:: What the task asks ::
Would you transcribe the records below exactly, omitting every picture?

** Provided entries follows **

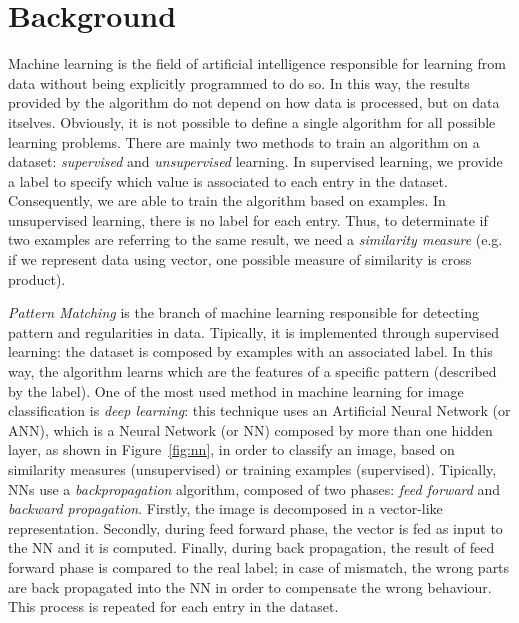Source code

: \section{Background}
\label{sec:background}

Machine learning is the field of artificial intelligence responsible for learning from data without being explicitly programmed to do so. In this way, the results provided by the algorithm do not depend on how data is processed, but on data itselves. Obviously, it is not possible to define a single algorithm for all possible learning problems. There are mainly two methods to train an algorithm on a dataset: \textit{supervised} and \textit{unsupervised} learning. In supervised learning, we provide a label to specify which value is associated to each entry in the dataset. Consequently, we are able to train the algorithm based on examples. In unsupervised learning, there is no label for each entry. Thus, to determinate if two examples are referring to the same result, we need a \textit{similarity measure} (e.g. if we represent data using vector, one possible measure of similarity is cross product).

\textit{Pattern Matching} is the branch of machine learning responsible for detecting pattern and regularities in data. Tipically, it is implemented through supervised learning: the dataset is composed by examples with an associated label. In this way, the algorithm learns which are the features of a specific pattern (described by the label).
One of the most used method in machine learning for image classification is \textit{deep learning}: this technique uses an Artificial Neural Network (or ANN), which is a Neural Network (or NN) composed by more than one hidden layer, as shown in Figure~\ref{fig:nn}, in order to classify an image, based on similarity measures (unsupervised) or training examples (supervised). Tipically, NNs use a \textit{backpropagation} algorithm, composed of two phases: \textit{feed forward} and \textit{backward propagation}. Firstly, the image is decomposed in a vector-like representation. Secondly, during feed forward phase, the vector is fed as input to the NN and it is computed. Finally, during back propagation, the result of feed forward phase is compared to the real label; in case of mismatch, the wrong parts are back propagated into the NN in order to compensate the wrong behaviour. This process is repeated for each entry in the dataset.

** End of Provided entries **

:: Exercise answer ::
Source code

: \section{Background}
\label{sec:background}

Machine learning is the field of artificial intelligence responsible for learning from data without being explicitly programmed to do so. In this way, the results provided by the algorithm do not depend on how data is processed, but on data itselves. Obviously, it is not possible to define a single algorithm for all possible learning problems. There are mainly two methods to train an algorithm on a dataset: \textit{supervised} and \textit{unsupervised} learning. In supervised learning, we provide a label to specify which value is associated to each entry in the dataset. Consequently, we are able to train the algorithm based on examples. In unsupervised learning, there is no label for each entry. Thus, to determinate if two examples are referring to the same result, we need a \textit{similarity measure} (e.g. if we represent data using vector, one possible measure of similarity is cross product).

\textit{Pattern Matching} is the branch of machine learning responsible for detecting pattern and regularities in data. Tipically, it is implemented through supervised learning: the dataset is composed by examples with an associated label. In this way, the algorithm learns which are the features of a specific pattern (described by the label).
One of the most used method in machine learning for image classification is \textit{deep learning}: this technique uses an Artificial Neural Network (or ANN), which is a Neural Network (or NN) composed by more than one hidden layer, as shown in Figure~\ref{fig:nn}, in order to classify an image, based on similarity measures (unsupervised) or training examples (supervised). Tipically, NNs use a \textit{backpropagation} algorithm, composed of two phases: \textit{feed forward} and \textit{backward propagation}. Firstly, the image is decomposed in a vector-like representation. Secondly, during feed forward phase, the vector is fed as input to the NN and it is computed. Finally, during back propagation, the result of feed forward phase is compared to the real label; in case of mismatch, the wrong parts are back propagated into the NN in order to compensate the wrong behaviour. This process is repeated for each entry in the dataset.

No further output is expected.